> MATERIAL PROVIDED:
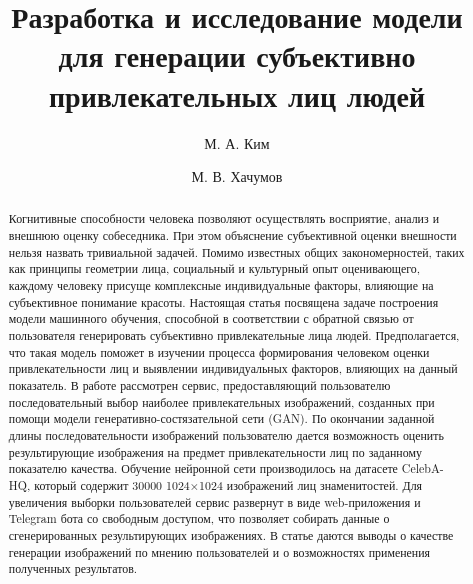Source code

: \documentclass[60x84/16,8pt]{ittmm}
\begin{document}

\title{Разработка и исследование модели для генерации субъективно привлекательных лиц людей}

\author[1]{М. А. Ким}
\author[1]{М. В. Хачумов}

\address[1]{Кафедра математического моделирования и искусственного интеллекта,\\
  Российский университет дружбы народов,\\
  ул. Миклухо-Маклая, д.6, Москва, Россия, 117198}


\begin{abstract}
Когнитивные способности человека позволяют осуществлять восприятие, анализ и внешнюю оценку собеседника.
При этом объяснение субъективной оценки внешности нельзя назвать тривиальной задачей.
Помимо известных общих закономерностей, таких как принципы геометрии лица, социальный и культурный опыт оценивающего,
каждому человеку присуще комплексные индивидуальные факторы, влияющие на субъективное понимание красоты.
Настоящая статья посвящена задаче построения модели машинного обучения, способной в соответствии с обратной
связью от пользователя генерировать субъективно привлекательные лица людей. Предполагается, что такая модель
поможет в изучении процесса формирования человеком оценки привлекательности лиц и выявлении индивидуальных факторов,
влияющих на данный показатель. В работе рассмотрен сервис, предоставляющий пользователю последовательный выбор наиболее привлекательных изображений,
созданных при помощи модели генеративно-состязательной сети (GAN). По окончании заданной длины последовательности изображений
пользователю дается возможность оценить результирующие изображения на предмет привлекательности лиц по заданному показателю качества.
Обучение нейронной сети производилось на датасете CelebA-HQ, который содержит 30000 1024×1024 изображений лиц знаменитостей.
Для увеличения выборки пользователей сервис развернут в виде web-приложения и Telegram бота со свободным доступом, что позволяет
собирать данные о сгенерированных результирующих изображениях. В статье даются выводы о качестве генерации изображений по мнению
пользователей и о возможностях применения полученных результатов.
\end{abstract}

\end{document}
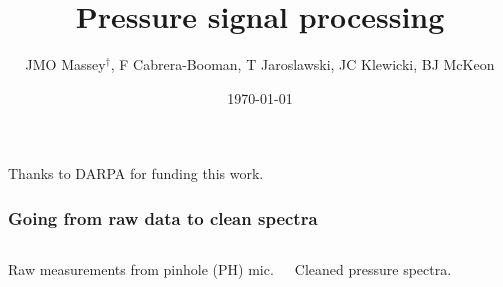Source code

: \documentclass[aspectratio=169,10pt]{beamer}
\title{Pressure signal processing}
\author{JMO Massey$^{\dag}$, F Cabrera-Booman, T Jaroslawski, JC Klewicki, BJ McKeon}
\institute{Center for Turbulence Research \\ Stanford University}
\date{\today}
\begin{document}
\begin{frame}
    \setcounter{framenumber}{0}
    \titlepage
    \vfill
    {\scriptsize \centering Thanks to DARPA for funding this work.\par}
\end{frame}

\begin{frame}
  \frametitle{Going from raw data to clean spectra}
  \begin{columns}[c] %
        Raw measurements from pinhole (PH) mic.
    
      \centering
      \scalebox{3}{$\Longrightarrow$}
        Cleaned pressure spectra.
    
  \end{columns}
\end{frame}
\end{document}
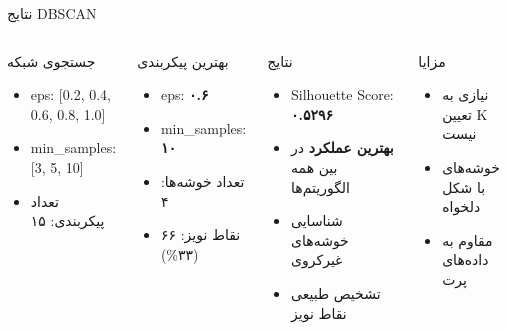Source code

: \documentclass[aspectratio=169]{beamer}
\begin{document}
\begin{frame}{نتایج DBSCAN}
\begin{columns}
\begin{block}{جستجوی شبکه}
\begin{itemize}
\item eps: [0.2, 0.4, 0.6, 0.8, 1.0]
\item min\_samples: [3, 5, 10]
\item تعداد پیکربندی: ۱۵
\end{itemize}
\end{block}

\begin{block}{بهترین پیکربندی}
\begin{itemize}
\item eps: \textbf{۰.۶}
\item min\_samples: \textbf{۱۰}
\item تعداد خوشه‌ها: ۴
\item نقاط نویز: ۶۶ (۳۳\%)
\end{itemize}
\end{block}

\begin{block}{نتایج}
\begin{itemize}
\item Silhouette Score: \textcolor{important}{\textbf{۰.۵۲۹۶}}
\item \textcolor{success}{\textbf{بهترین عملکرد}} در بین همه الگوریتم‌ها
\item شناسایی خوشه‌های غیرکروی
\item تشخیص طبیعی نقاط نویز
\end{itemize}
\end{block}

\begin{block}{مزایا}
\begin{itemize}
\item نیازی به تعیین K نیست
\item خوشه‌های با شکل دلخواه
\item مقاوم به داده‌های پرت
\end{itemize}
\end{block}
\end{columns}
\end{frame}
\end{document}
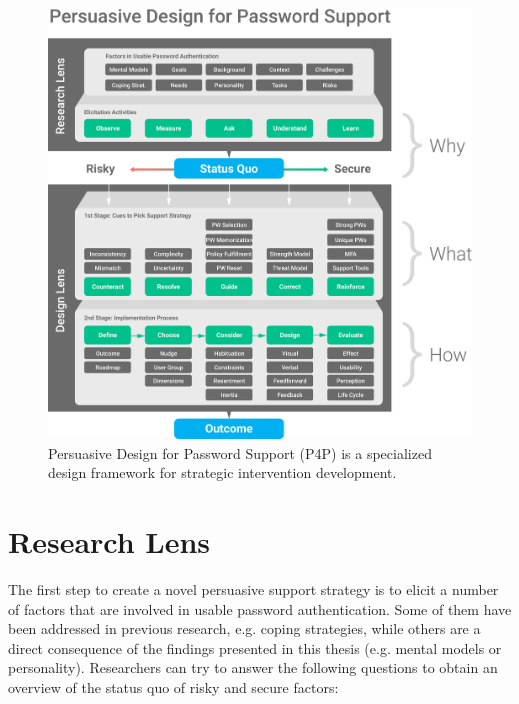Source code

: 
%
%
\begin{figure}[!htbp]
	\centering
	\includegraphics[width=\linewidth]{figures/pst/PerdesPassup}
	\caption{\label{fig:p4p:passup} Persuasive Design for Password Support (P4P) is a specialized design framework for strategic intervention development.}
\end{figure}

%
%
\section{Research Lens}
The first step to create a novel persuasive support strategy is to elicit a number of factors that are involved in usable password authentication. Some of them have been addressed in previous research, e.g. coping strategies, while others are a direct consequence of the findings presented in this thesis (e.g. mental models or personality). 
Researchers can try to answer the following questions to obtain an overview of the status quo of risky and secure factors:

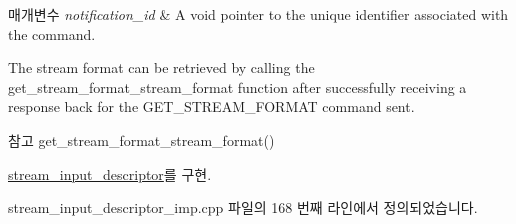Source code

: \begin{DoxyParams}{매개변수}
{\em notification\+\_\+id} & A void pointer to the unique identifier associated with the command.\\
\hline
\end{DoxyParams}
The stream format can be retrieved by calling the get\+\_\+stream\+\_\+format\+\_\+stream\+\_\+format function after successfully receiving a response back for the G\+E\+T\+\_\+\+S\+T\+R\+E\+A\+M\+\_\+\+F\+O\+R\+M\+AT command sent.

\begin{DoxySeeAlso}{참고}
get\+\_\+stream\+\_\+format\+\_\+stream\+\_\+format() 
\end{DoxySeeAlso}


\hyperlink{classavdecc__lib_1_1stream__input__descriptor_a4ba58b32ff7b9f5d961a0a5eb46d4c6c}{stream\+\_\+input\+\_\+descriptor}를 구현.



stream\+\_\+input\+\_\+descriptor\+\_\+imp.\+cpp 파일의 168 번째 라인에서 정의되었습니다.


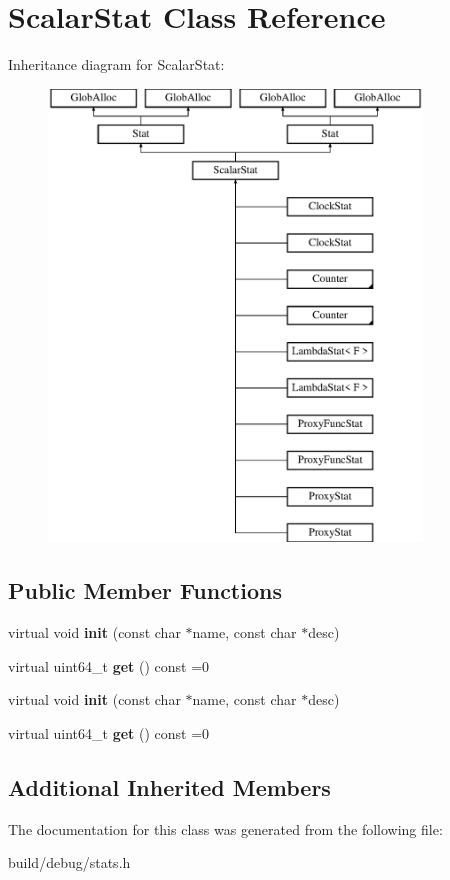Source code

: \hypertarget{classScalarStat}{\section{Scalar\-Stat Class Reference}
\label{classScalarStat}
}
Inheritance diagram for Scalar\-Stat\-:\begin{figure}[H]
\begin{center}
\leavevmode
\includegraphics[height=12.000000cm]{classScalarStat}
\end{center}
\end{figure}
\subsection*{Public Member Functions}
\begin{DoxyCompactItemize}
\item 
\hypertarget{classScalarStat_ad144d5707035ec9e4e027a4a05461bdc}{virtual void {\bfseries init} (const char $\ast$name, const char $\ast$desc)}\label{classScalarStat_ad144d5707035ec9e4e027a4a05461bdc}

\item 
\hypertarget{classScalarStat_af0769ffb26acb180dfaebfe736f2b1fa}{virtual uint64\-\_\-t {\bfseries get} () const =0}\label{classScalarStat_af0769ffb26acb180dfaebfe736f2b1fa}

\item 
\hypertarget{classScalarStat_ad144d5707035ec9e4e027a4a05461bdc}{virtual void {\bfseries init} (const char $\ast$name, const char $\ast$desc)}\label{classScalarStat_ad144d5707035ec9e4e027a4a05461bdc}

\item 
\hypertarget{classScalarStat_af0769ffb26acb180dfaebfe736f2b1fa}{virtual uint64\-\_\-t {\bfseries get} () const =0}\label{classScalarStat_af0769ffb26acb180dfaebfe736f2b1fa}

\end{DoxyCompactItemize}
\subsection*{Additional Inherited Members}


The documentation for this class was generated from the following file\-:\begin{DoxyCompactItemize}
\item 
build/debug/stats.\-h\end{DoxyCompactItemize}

> ABOUT THIS TASK: Could you repeat all of the material exactly? Pictures should not be copied.

> RESULT OF THE EXERCISE:
Source code

: \documentclass[60x84/16,8pt]{ittmm}
\begin{document}

\title{Разработка и исследование модели для генерации субъективно привлекательных лиц людей}

\author[1]{М. А. Ким}
\author[1]{М. В. Хачумов}

\address[1]{Кафедра математического моделирования и искусственного интеллекта,\\
  Российский университет дружбы народов,\\
  ул. Миклухо-Маклая, д.6, Москва, Россия, 117198}


\begin{abstract}
Когнитивные способности человека позволяют осуществлять восприятие, анализ и внешнюю оценку собеседника.
При этом объяснение субъективной оценки внешности нельзя назвать тривиальной задачей.
Помимо известных общих закономерностей, таких как принципы геометрии лица, социальный и культурный опыт оценивающего,
каждому человеку присуще комплексные индивидуальные факторы, влияющие на субъективное понимание красоты.
Настоящая статья посвящена задаче построения модели машинного обучения, способной в соответствии с обратной
связью от пользователя генерировать субъективно привлекательные лица людей. Предполагается, что такая модель
поможет в изучении процесса формирования человеком оценки привлекательности лиц и выявлении индивидуальных факторов,
влияющих на данный показатель. В работе рассмотрен сервис, предоставляющий пользователю последовательный выбор наиболее привлекательных изображений,
созданных при помощи модели генеративно-состязательной сети (GAN). По окончании заданной длины последовательности изображений
пользователю дается возможность оценить результирующие изображения на предмет привлекательности лиц по заданному показателю качества.
Обучение нейронной сети производилось на датасете CelebA-HQ, который содержит 30000 1024×1024 изображений лиц знаменитостей.
Для увеличения выборки пользователей сервис развернут в виде web-приложения и Telegram бота со свободным доступом, что позволяет
собирать данные о сгенерированных результирующих изображениях. В статье даются выводы о качестве генерации изображений по мнению
пользователей и о возможностях применения полученных результатов.
\end{abstract}

\end{document}
Source code

: \documentclass[aspectratio=169,10pt]{beamer}
\title{Pressure signal processing}
\author{JMO Massey$^{\dag}$, F Cabrera-Booman, T Jaroslawski, JC Klewicki, BJ McKeon}
\institute{Center for Turbulence Research \\ Stanford University}
\date{\today}
\begin{document}
\begin{frame}
    \setcounter{framenumber}{0}
    \titlepage
    \vfill
    {\scriptsize \centering Thanks to DARPA for funding this work.\par}
\end{frame}

\begin{frame}
  \frametitle{Going from raw data to clean spectra}
  \begin{columns}[c] %
        Raw measurements from pinhole (PH) mic.
    
      \centering
      \scalebox{3}{$\Longrightarrow$}
        Cleaned pressure spectra.
    
  \end{columns}
\end{frame}
\end{document}
Source code

: \documentclass[aspectratio=169]{beamer}
\begin{document}
\begin{frame}{نتایج DBSCAN}
\begin{columns}
\begin{block}{جستجوی شبکه}
\begin{itemize}
\item eps: [0.2, 0.4, 0.6, 0.8, 1.0]
\item min\_samples: [3, 5, 10]
\item تعداد پیکربندی: ۱۵
\end{itemize}
\end{block}

\begin{block}{بهترین پیکربندی}
\begin{itemize}
\item eps: \textbf{۰.۶}
\item min\_samples: \textbf{۱۰}
\item تعداد خوشه‌ها: ۴
\item نقاط نویز: ۶۶ (۳۳\%)
\end{itemize}
\end{block}

\begin{block}{نتایج}
\begin{itemize}
\item Silhouette Score: \textcolor{important}{\textbf{۰.۵۲۹۶}}
\item \textcolor{success}{\textbf{بهترین عملکرد}} در بین همه الگوریتم‌ها
\item شناسایی خوشه‌های غیرکروی
\item تشخیص طبیعی نقاط نویز
\end{itemize}
\end{block}

\begin{block}{مزایا}
\begin{itemize}
\item نیازی به تعیین K نیست
\item خوشه‌های با شکل دلخواه
\item مقاوم به داده‌های پرت
\end{itemize}
\end{block}
\end{columns}
\end{frame}
\end{document}
Source code

: 
%
%
\begin{figure}[!htbp]
	\centering
	\includegraphics[width=\linewidth]{figures/pst/PerdesPassup}
	\caption{\label{fig:p4p:passup} Persuasive Design for Password Support (P4P) is a specialized design framework for strategic intervention development.}
\end{figure}

%
%
\section{Research Lens}
The first step to create a novel persuasive support strategy is to elicit a number of factors that are involved in usable password authentication. Some of them have been addressed in previous research, e.g. coping strategies, while others are a direct consequence of the findings presented in this thesis (e.g. mental models or personality). 
Researchers can try to answer the following questions to obtain an overview of the status quo of risky and secure factors:

Source code

: \begin{DoxyParams}{매개변수}
{\em notification\+\_\+id} & A void pointer to the unique identifier associated with the command.\\
\hline
\end{DoxyParams}
The stream format can be retrieved by calling the get\+\_\+stream\+\_\+format\+\_\+stream\+\_\+format function after successfully receiving a response back for the G\+E\+T\+\_\+\+S\+T\+R\+E\+A\+M\+\_\+\+F\+O\+R\+M\+AT command sent.

\begin{DoxySeeAlso}{참고}
get\+\_\+stream\+\_\+format\+\_\+stream\+\_\+format() 
\end{DoxySeeAlso}


\hyperlink{classavdecc__lib_1_1stream__input__descriptor_a4ba58b32ff7b9f5d961a0a5eb46d4c6c}{stream\+\_\+input\+\_\+descriptor}를 구현.



stream\+\_\+input\+\_\+descriptor\+\_\+imp.\+cpp 파일의 168 번째 라인에서 정의되었습니다.


Source code

: \hypertarget{classScalarStat}{\section{Scalar\-Stat Class Reference}
\label{classScalarStat}
}
Inheritance diagram for Scalar\-Stat\-:\begin{figure}[H]
\begin{center}
\leavevmode
\includegraphics[height=12.000000cm]{classScalarStat}
\end{center}
\end{figure}
\subsection*{Public Member Functions}
\begin{DoxyCompactItemize}
\item 
\hypertarget{classScalarStat_ad144d5707035ec9e4e027a4a05461bdc}{virtual void {\bfseries init} (const char $\ast$name, const char $\ast$desc)}\label{classScalarStat_ad144d5707035ec9e4e027a4a05461bdc}

\item 
\hypertarget{classScalarStat_af0769ffb26acb180dfaebfe736f2b1fa}{virtual uint64\-\_\-t {\bfseries get} () const =0}\label{classScalarStat_af0769ffb26acb180dfaebfe736f2b1fa}

\item 
\hypertarget{classScalarStat_ad144d5707035ec9e4e027a4a05461bdc}{virtual void {\bfseries init} (const char $\ast$name, const char $\ast$desc)}\label{classScalarStat_ad144d5707035ec9e4e027a4a05461bdc}

\item 
\hypertarget{classScalarStat_af0769ffb26acb180dfaebfe736f2b1fa}{virtual uint64\-\_\-t {\bfseries get} () const =0}\label{classScalarStat_af0769ffb26acb180dfaebfe736f2b1fa}

\end{DoxyCompactItemize}
\subsection*{Additional Inherited Members}


The documentation for this class was generated from the following file\-:\begin{DoxyCompactItemize}
\item 
build/debug/stats.\-h\end{DoxyCompactItemize}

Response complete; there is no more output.